▸ WHAT YOU NEED TO DO:
Would you please report how many lines of the listing contain "directorio"? Reply with that number only.

☆ ☆ ☆ ☆

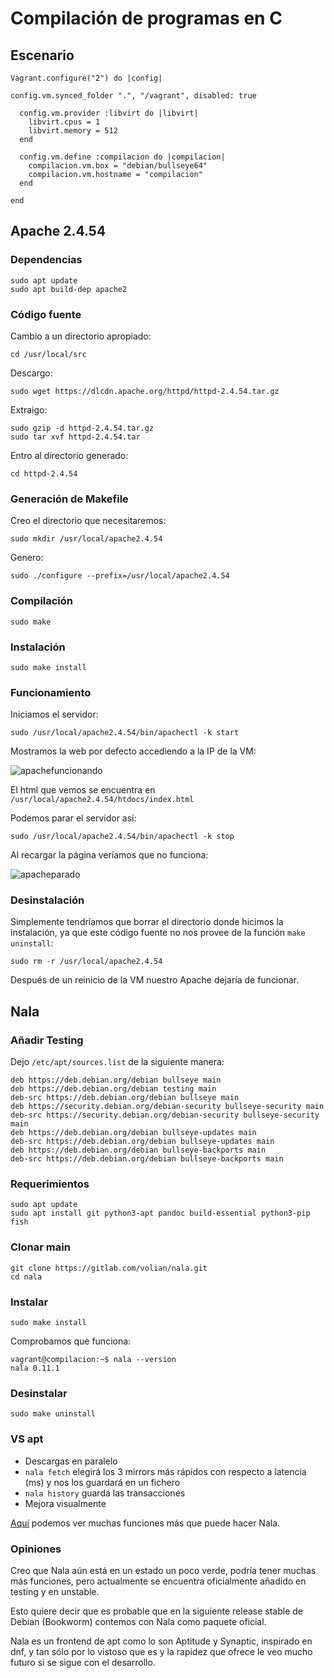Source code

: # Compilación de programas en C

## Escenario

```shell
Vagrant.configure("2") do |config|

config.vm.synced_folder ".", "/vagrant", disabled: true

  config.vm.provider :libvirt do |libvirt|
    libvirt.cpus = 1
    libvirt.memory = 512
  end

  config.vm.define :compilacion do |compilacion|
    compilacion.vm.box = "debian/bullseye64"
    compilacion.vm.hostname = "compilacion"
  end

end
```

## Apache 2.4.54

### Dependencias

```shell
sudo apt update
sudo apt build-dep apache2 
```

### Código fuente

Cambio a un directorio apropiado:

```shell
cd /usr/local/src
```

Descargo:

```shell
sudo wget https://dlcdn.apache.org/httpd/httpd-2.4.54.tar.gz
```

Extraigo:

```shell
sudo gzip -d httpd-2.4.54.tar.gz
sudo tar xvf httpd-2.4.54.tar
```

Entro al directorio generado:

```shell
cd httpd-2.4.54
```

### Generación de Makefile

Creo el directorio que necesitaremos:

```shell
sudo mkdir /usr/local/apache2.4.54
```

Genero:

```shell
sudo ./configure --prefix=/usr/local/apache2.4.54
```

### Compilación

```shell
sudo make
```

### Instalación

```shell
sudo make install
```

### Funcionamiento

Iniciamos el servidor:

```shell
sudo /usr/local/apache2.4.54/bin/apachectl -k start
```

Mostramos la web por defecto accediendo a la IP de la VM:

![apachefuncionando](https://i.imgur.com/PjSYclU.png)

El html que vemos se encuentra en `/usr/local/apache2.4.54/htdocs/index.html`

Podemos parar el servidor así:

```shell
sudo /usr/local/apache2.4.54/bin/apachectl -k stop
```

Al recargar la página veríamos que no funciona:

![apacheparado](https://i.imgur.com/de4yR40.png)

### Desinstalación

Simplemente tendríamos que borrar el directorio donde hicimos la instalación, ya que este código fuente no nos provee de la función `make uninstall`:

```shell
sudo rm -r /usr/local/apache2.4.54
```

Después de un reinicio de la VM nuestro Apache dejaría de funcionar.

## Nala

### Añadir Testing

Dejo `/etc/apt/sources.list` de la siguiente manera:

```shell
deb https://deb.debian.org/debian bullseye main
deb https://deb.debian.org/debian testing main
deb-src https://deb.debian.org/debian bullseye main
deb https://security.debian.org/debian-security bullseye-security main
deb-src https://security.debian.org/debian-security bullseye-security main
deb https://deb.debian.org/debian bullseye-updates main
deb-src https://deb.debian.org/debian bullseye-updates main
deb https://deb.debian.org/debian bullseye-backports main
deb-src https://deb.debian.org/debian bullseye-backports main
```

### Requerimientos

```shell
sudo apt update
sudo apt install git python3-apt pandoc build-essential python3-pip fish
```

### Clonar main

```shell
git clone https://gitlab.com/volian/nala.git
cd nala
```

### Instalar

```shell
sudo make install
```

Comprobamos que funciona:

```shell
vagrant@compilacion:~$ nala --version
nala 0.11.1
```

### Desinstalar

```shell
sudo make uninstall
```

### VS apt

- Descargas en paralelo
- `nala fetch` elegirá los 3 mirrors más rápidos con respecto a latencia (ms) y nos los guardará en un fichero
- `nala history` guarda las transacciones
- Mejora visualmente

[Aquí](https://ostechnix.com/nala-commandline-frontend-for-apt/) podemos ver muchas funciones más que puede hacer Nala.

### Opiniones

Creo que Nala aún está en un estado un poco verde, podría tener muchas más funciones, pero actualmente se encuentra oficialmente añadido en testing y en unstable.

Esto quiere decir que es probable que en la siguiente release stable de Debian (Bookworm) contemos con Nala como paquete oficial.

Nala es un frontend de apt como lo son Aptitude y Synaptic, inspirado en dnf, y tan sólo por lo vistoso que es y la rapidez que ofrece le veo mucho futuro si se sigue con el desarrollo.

☆ ☆ ☆ ☆

▸ ANSWER TO THIS TASK:
4